Le rock progressif et ses excès

Il est de bon ton aujourd’hui parmi les mélomanes avertis de rire du rock progressif, en particulier de son côté pompeux et de sa virtuosité parfois gratuite qui apparaissent démodés dans le paysage musical actuel. Certes, le genre a très vite sombré dans une flamboyance exagérée (la cape de Rick Wakeman, quelqu’un?) qui a contribué à son déclin rapide au milieu des années 70, dans le contexte de la montée du punk et d’un désir de retourner à une plus grande simplicité dans le rock. Même King Crimson a plus tard tenté de se distancer du genre qu’il a contribué à créer : « King Crimson a été largement diffamé pour son appartenance au rock progressif, même si la plus grande partie de son activité musicale se situe en-dehors de cette période précise », écrivait Robert Fripp en 1998 dans une réédition du disque live Absent Lovers.

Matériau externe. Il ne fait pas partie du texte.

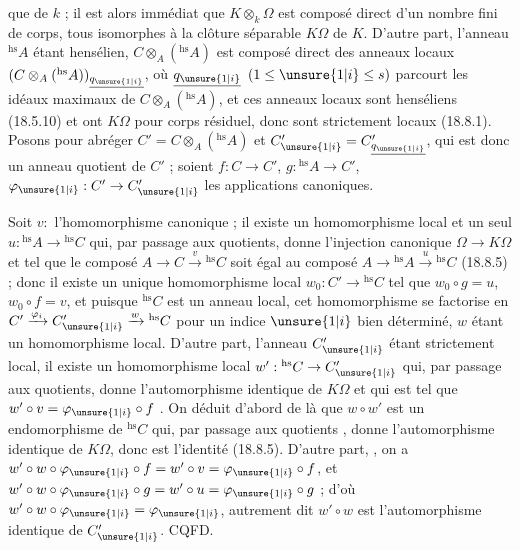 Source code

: 
que de $k$ ; il est alors immédiat que $K\otimes_k\Omega$ est composé direct d'un nombre fini de corps, tous isomorphes à la clôture séparable $K\Omega$ de $K$. D'autre part, l'anneau ${}^{\mathrm{hs}}A$ étant hensélien, $C\otimes_A({}^{\mathrm{hs}}A)$ est composé direct des anneaux locaux $(C\otimes_A({}^{\mathrm{hs}}A))_{\underline{q_{\unsure{1|i}}}}$, où $\underline{q_{\unsure{1|i}}}$ $(1\leq\unsure{1|i}\leq s)$ parcourt les idéaux maximaux de  $C\otimes_A({}^{\mathrm{hs}}A)$, et ces anneaux locaux sont henséliens (18.5.10) et ont $K\Omega$ pour corps résiduel, donc sont strictement locaux (18.8.1). Posons pour abréger $C'=C\otimes_A({}^{\mathrm{hs}}A)$ et $C_{\unsure{1|i}}'=C'_{\underline{q_{\unsure{1|i}}}}$, qui est donc un anneau quotient de $C'$ ; soient $f:C\to C'$, $g:{}^{\mathrm{hs}}A\to C'$, $\varphi_{\unsure{1|i}}:C'\to C_{\unsure{1|i}}'$ les applications canoniques.


Soit $v:$   l'homomorphisme canonique ; il existe  un homomorphisme local et un seul $u:{}^{\mathrm{hs}}A\to{}^{\mathrm{hs}}C$ qui, par passage aux quotients, donne l'injection canonique $\Omega\to K\Omega$  et tel que le composé $A\to C\xrightarrow{v}{}^{\mathrm{hs}}C$ soit égal au composé $A\to{}^{\mathrm{hs}}A\xrightarrow{u}{}^{\mathrm{hs}}C$ (18.8.5) ; donc il existe un unique homomorphisme local $w_0:C'\to{}^{\mathrm{hs}}C$ tel que $w_0\circ g=u$, $w_0\circ f=v$, et puisque ${}^{\mathrm{hs}}C$ est un anneau local, cet homomorphisme se factorise en $C'\xrightarrow{\varphi_i}C_{\unsure{1|i}}'\xrightarrow{w}{}^{\mathrm{hs}}C$ pour un indice $\unsure{1|i}$ bien déterminé, $w$ étant un homomorphisme local. D'autre part, l'anneau $C_{\unsure{1|i}}'$ étant strictement local, il existe un homomorphisme local $w':{}^{\mathrm{hs}}C\to C_{\unsure{1|i}}'$ qui, par passage aux quotients, donne l'automorphisme identique de $K\Omega$ et qui est tel que $w'\circ v=\varphi_{\unsure{1|i}}\circ f$ \deleted{\unsure{,}} . On déduit d'abord de là que $w\circ w'$ est un endomorphisme de ${}^{\mathrm{hs}}C$ qui, par passage aux quotients , donne l'automorphisme identique de $K\Omega$, donc est l'identité (18.8.5). D'autre part, , on a $w'\circ w\circ\varphi_{\unsure{1|i}}\circ f=w'\circ v=\varphi_{\unsure{1|i}}\circ f$, et $w'\circ w\circ\varphi_{\unsure{1|i}}\circ g=w'\circ u=\varphi_{\unsure{1|i}}\circ g$ ; d'où $w'\circ w\circ\varphi_{\unsure{1|i}}=\varphi_{\unsure{1|i}}$, autrement dit $w'\circ w$ est l'automorphisme identique de $C_{\unsure{1|i}}'$. CQFD.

Je ne dis pas que toutes les critiques envers le prog sont injustifiées, mais je pense qu’elles nous font oublier l’influence durable qu’exerce encore le genre. Le post-rock, par exemple, s’est construit sur une fusion de l’esthétique prog et de l’attitude punk, et des musiciens importants comme Mark Hollis (Talk Talk) ont reconnu l’impact que King Crimson a eu sur leur musique. Mais c’est comme s’il y avait une certaine gêne à admettre une telle influence. Après la sortie d’OK Computer en 1997, les membres de Radiohead ont répondu avec un catégorique « non, nous haïssons tous le rock progressif » à un journaliste qui leur demandait s’ils avaient été influencés par Pink Floyd et Genesis. Et pourtant, quand j’écoute Exit Music (For a Film) ou Lucky, je ne peux m’empêcher de penser à Epitaph de King Crimson, non seulement à cause de l’utilisation du mellotron, mais aussi pour leur côté un peu dystopique. Évidemment, tous les groupes n’ont pas la même honte à admettre une telle filiation. Chez nous, par exemple, Fuudge a pris l’habitude de conclure ses concerts avec une reprise (en français, svp!) de 21st Century Schizoid Man, à la sauce stoner-grunge.

Oui, In the Court of the Crimson King est sans doute coupable de grandiloquence, mais ça reste l’un des albums les plus innovateurs de l’histoire du rock.